In lending, particularly to the un-bankable, disciplined due diligence is a critical success factor. Once loans are made, coaching and connecting regularly with the borrower assures their success and reduces your risk. [more]
Lending money is generally a high risk business. That’s why there are so many complicated formulas and covenants now with each new deal. The quant jocks are on the loose and believe that risk problems are best solved by formulas and spread sheets.
And of course that’s not entirely true. Spread sheets and covenants are necessary, but they are only one piece of the puzzle.
The most important of the other pieces in my view is consistent discipline and follow through.
Right now, lending is pretty unavailable unless the loan you seek has little or no risk attached to it. It’s been this way for almost three years now, since lenders arrived on this side of the great recession. All people we’ve worked with in non-profit lending have been turned down by the banks. There is no “room at the inn” anymore for people who lack strong collateral. And yet with a dozen or so loans we’ve made to date, no one has yet missed a payment.
How have we done that?
The answer, which we learned from the first microfinance organization we worked with (WECO) is that we attach a long umbilical cord to every new loan we make.
Lessons learned from WECO and our own experience working with “unbankable businesses” indicate that there are five key disciplines, each of which reduces the loan’s risk.
Each of these disciplines, put together, comprise the “umbilical cord” we attach to our “baby” entrepreneurs.
The most important ones are the first (coachability) and the last (frequent meetings), in my view.
Here’s why:
It’s hard to find a smart person with a good work ethic and a great concept.
It’s even harder to find those qualities in a person who doesn’t think they know it all.

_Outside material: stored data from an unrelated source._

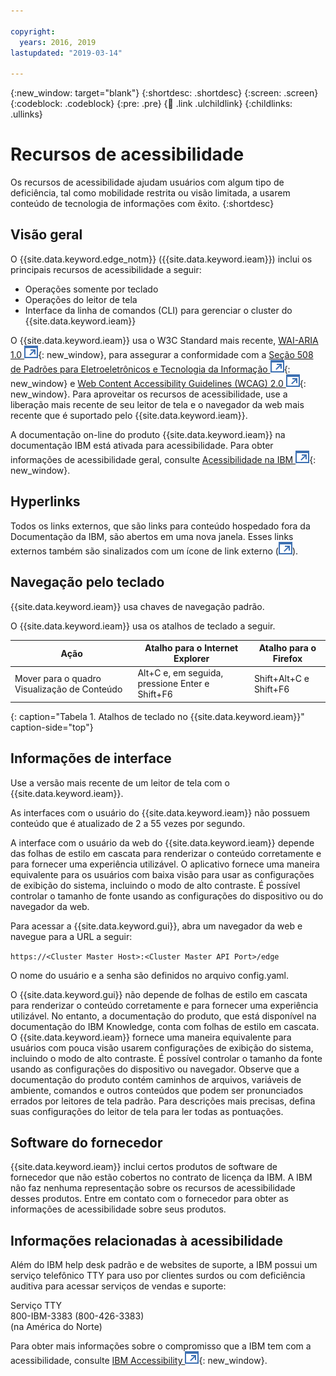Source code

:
 ```yaml
---

copyright:
  years: 2016, 2019
lastupdated: "2019-03-14"

---
```


{:new_window: target="blank"}
{:shortdesc: .shortdesc}
{:screen: .screen}
{:codeblock: .codeblock}
{:pre: .pre}
{:child: .link .ulchildlink}
{:childlinks: .ullinks}

# Recursos de acessibilidade

Os recursos de acessibilidade ajudam usuários com algum tipo de deficiência, tal como mobilidade restrita ou visão limitada, a usarem conteúdo de tecnologia de informações com êxito.
{:shortdesc}

## Visão geral

O {{site.data.keyword.edge_notm}} ({{site.data.keyword.ieam}}) inclui os principais recursos de acessibilidade a seguir:

* Operações somente por teclado
* Operações do leitor de tela
* Interface da linha de comandos (CLI) para gerenciar o cluster do {{site.data.keyword.ieam}}

O {{site.data.keyword.ieam}} usa o W3C Standard mais recente, [WAI-ARIA 1.0 ![Ícone de link externo](../images/icons/launch-glyph.svg "Ícone de link externo")](http://www.w3.org/TR/wai-aria/){: new_window}, para assegurar a conformidade com a [Seção 508 de Padrões para Eletroeletrônicos e Tecnologia da Informação ![Ícone de link externo](../images/icons/launch-glyph.svg "Ícone de link externo")](http://www.access-board.gov/guidelines-and-standards/communications-and-it/about-the-section-508-standards/section-508-standards){: new_window} e [Web Content Accessibility Guidelines (WCAG) 2.0 ![Ícone de link externo](../images/icons/launch-glyph.svg "Ícone de link externo")](http://www.w3.org/TR/WCAG20/){: new_window}. Para aproveitar os recursos de acessibilidade, use a liberação mais recente de seu leitor de tela e o navegador da web mais recente que é suportado pelo {{site.data.keyword.ieam}}.

A documentação on-line do produto {{site.data.keyword.ieam}} na documentação IBM está ativada para acessibilidade. Para obter informações de acessibilidade geral, consulte [Acessibilidade na IBM ![Ícone de link externo](../images/icons/launch-glyph.svg "Ícone de link externo")](http://www.ibm.com/accessibility/us/en/){: new_window}.

## Hyperlinks

Todos os links externos, que são links para conteúdo hospedado fora da Documentação da IBM, são abertos em uma nova janela. Esses links externos também são sinalizados com um ícone de link externo (![Ícone de link externo](../images/icons/launch-glyph.svg "Ícone de link externo")).

## Navegação pelo teclado

{{site.data.keyword.ieam}} usa chaves de navegação padrão.

O {{site.data.keyword.ieam}} usa os atalhos de teclado a seguir.

|Ação|Atalho para o Internet Explorer|Atalho para o Firefox|
|------|------------------------------|--------------------|
|Mover para o quadro Visualização de Conteúdo|Alt+C e, em seguida, pressione Enter e Shift+F6|Shift+Alt+C e Shift+F6|
{: caption="Tabela 1. Atalhos de teclado no {{site.data.keyword.ieam}}" caption-side="top"}

## Informações de interface

Use a versão mais recente de um leitor de tela com o {{site.data.keyword.ieam}}.

As interfaces com o usuário do {{site.data.keyword.ieam}} não possuem conteúdo que é atualizado de 2 a 55 vezes por segundo.

A interface com o usuário da web do {{site.data.keyword.ieam}} depende das folhas de estilo em cascata para renderizar o conteúdo corretamente e para fornecer uma experiência utilizável. O aplicativo fornece uma maneira equivalente para os usuários com baixa visão para usar as configurações de exibição do sistema, incluindo o modo de alto contraste. É possível controlar o tamanho de fonte usando as configurações do dispositivo ou do navegador da web.

Para acessar a {{site.data.keyword.gui}}, abra um navegador da web e navegue para a URL a seguir:

`https://<Cluster Master Host>:<Cluster Master API Port>/edge`

O nome do usuário e a senha são definidos no arquivo config.yaml.

O {{site.data.keyword.gui}} não depende de folhas de estilo em cascata para renderizar o conteúdo corretamente e para fornecer uma experiência utilizável. No entanto, a documentação do produto, que está disponível na documentação do IBM Knowledge, conta com folhas de estilo em cascata. O {{site.data.keyword.ieam}} fornece uma maneira equivalente para usuários com pouca visão usarem configurações de exibição do sistema, incluindo o modo de alto contraste. É possível controlar o tamanho da fonte usando as configurações do dispositivo ou navegador. Observe que a documentação do produto contém caminhos de arquivos, variáveis de ambiente, comandos e outros conteúdos que podem ser pronunciados errados por leitores de tela padrão. Para descrições mais precisas, defina suas configurações do leitor de tela para ler todas as pontuações.


## Software do fornecedor

{{site.data.keyword.ieam}} inclui certos produtos de software de fornecedor que não estão cobertos no contrato de licença da IBM. A IBM não faz nenhuma representação sobre os recursos de acessibilidade desses produtos. Entre em contato com o fornecedor para obter as informações de acessibilidade sobre seus produtos.

## Informações relacionadas à acessibilidade

Além do IBM help desk padrão e de websites de suporte, a IBM possui um serviço telefônico TTY para uso por clientes surdos ou com deficiência auditiva para acessar serviços de vendas e suporte:

Serviço TTY  
 800-IBM-3383 (800-426-3383)  
 (na América do Norte)

Para obter mais informações sobre o compromisso que a IBM tem com a acessibilidade, consulte [IBM Accessibility ![Ícone de link externo](../images/icons/launch-glyph.svg "Ícone de link externo")](http://www.ibm.com/able){: new_window}.
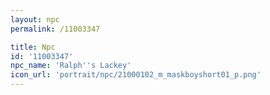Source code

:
 ```yaml
---
layout: npc
permalink: /11003347

title: Npc
id: '11003347'
npc_name: 'Ralph''s Lackey'
icon_url: 'portrait/npc/21000102_m_maskboyshort01_p.png'
---
```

Perhaps by definition a person willing to risk starting their own business has a big ego. It’s from a healthy ego that passion and persistence are derived.
But that same strong ego makes us hang onto bad practices too long, often times fooling ourselves into believing things that seem true for others but just aren’t true for us.
So our little lending group seeks people who are open to coaching, open to change. And it’s not because we hope they will do things our way. It’s so that when we see issues that are more easily seen by outsiders, they’ll work with us to solve them.
This leads me to key factor #5 which we call the “Woody Allen Rule.” If you’re my age or older, you may recall Allen’s famous line that “80% of life is showing up.”
And that’s what we do.
We put on a class every month for our borrowers. We show up. And we insist that they do the same.
I learned this from the peer group (Vistage) that I’ve been going to every month for 15 years now. That is, no matter how good my plan is, it’s bound to change. And no matter how smart I become, I will still make substantial errors along the way of implementing that plan.
At these meetings with our borrowers, we do very little “telling.” Instead we assign one topic for each meeting (key measures; marketing; pricing; planning for example) and then we insist each borrower show and discuss their own stuff.
I believe that lending will only loosen back up when banks and other lenders realize that the “destinations” they create with spread sheets and covenants are only the first step in the process.
The rest is a journey. It is a journey that requires patience and coaching and – just showing up.
Great businesses, the banks or the entrepreneurs, are rarely built with low risk/no risk loans. And so I hope we’ll soon see lenders re-entering (what I’ll call) the smart risk business.
If they don’t, someone else will. I plan that one of those will be The Business of Good.